Imbaquigno detailed how Rafael Correa, Ecuador’s popularly elected, progressive president, has slowly but steadily sought to suppress criticism of his government. In addition to proliferating state-owned media – there are now 25 outlets compared with just one the year he took office – Correa has waged a smear campaign against journalists and journalism, restricted coverage and hammered his power home with targeted libel suits, Imbaquigno said.

“Shameless, hungry dogs, filthy, disgusting, liars:” These are some of the terms Correa has applied to journalists in frequent televised speeches asserting the non-state-owned media is corrupt. His campaign has worked, Imbaquigno lamented. A large portion of the public believes journalists have an agenda that suits their wealthy owners. “People don’t care what the government is doing against the press.”

A new law prohibits campaign coverage leading up to elections. And what does the law consider the campaign period, a student asked. About six months, Imbaquigno said.

But Correa’s most powerful tool has been the defamation lawsuit.

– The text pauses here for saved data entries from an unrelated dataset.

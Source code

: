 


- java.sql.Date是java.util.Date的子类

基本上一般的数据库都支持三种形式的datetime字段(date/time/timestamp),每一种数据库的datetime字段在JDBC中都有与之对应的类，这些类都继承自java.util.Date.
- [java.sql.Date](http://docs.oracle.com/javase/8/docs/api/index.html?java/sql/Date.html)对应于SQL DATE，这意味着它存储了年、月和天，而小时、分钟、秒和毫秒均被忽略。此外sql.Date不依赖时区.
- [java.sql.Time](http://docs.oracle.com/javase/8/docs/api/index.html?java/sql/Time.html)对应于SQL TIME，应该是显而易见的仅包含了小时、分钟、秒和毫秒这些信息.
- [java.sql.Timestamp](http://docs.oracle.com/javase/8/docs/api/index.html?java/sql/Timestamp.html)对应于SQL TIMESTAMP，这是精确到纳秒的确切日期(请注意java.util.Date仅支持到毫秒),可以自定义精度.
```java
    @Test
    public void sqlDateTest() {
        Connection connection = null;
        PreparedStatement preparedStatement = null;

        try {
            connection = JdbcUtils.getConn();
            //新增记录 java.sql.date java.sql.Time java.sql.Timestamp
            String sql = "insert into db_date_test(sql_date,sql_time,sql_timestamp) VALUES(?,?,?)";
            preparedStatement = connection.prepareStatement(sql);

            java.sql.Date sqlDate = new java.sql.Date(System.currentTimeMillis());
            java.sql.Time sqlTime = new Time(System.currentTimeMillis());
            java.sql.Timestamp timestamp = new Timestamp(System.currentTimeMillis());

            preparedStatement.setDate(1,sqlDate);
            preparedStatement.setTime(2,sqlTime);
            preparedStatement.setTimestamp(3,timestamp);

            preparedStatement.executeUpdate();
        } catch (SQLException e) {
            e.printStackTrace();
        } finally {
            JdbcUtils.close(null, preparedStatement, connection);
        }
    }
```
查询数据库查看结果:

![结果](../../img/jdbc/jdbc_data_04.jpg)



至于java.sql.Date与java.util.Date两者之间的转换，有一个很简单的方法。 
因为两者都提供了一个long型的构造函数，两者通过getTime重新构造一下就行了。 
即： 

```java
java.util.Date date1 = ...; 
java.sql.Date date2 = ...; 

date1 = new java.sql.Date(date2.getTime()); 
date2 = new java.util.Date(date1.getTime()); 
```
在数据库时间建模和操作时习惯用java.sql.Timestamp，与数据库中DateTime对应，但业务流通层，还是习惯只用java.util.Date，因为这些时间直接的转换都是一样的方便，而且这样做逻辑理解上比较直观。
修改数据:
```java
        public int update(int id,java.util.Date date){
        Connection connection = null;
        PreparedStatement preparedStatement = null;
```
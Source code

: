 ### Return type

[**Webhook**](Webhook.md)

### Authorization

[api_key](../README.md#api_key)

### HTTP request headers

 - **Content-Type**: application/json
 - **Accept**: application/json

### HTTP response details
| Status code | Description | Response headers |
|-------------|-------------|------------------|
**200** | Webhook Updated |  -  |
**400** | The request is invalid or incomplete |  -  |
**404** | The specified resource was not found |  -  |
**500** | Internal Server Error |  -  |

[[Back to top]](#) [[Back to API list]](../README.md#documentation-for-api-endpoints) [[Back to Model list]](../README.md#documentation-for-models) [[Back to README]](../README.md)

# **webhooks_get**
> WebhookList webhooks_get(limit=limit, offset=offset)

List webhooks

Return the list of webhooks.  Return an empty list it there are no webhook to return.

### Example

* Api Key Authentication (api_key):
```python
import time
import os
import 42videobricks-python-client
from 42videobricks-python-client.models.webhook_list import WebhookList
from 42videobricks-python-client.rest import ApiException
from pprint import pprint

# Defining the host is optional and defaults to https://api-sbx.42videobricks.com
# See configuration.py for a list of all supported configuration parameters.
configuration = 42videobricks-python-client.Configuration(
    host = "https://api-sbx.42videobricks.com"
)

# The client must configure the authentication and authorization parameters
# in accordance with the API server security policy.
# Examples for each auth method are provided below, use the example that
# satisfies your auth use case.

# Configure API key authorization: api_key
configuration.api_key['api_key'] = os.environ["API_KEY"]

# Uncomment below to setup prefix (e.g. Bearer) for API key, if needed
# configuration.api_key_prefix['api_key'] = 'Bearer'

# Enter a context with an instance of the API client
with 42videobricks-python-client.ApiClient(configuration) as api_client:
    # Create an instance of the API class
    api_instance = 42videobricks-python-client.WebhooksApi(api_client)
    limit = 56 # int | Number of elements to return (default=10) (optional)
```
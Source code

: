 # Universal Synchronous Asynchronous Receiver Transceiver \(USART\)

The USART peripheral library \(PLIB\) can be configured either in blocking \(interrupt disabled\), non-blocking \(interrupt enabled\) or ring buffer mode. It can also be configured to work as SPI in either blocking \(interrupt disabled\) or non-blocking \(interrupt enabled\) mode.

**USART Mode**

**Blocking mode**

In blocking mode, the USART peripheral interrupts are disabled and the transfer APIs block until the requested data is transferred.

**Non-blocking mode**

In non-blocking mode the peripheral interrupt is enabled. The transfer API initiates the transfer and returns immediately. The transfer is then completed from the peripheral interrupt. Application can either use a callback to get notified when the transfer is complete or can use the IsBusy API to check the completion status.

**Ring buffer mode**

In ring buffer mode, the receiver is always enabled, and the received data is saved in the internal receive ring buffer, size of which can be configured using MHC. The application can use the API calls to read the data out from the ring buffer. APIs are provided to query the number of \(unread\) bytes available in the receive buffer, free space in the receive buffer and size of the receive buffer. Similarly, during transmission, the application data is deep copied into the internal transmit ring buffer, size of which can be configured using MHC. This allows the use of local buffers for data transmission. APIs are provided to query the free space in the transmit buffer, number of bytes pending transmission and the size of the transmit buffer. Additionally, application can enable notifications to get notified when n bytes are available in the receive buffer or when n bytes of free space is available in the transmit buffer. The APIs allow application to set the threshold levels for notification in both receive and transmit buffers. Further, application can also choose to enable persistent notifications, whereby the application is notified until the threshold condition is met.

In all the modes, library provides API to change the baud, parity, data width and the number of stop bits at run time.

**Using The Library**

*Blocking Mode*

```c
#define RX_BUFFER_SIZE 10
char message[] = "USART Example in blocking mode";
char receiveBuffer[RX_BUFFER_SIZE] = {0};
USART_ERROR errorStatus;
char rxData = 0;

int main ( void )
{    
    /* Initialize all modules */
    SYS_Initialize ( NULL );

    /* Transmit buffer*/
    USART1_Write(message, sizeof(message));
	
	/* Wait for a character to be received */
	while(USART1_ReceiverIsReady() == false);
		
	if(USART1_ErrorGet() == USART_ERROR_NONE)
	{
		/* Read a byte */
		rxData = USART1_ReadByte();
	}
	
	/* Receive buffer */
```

  • In December, the editor of Hoy was sentenced to three months in jail for refusing to reveal the names of the journalists who wrote unsigned articles on alleged corruption by a central bank official — the president’s second cousin.
  • Two journalists were ordered to pay Correa $1 million each in damages for a book alleging his brother had obtained $600 million in state contracts, in violation of Ecuadoran law.
  • Three newspaper executives and a columnist from El Universal, the country’s leading opposition daily, were fined $40 million and sentenced to three years in prison. The columnist has called Correa a “dictator” who gave troops permission to fire on a hospital full of people during a police uprising last September – which Correa denied. The president later pardoned the men, forgave the fine but declared victory over a “media dictatorship.”

What can reporters do in such a situation, Imbaquigno asked. He offered his thoughts.

  • Most importantly, recognize that it is a government strategy to put the press in the “political ring.”
  • Get out of the “ring.” Focus on writing about social issues that impact ordinary people.
  • Don’t inflate political news, which just plays into the propaganda machine.
  • Use social networks to give people more factual and useful news, not personal beliefs and opinion, which hurt credibility.

“It’s very sad, but what else can we do,” he concluded.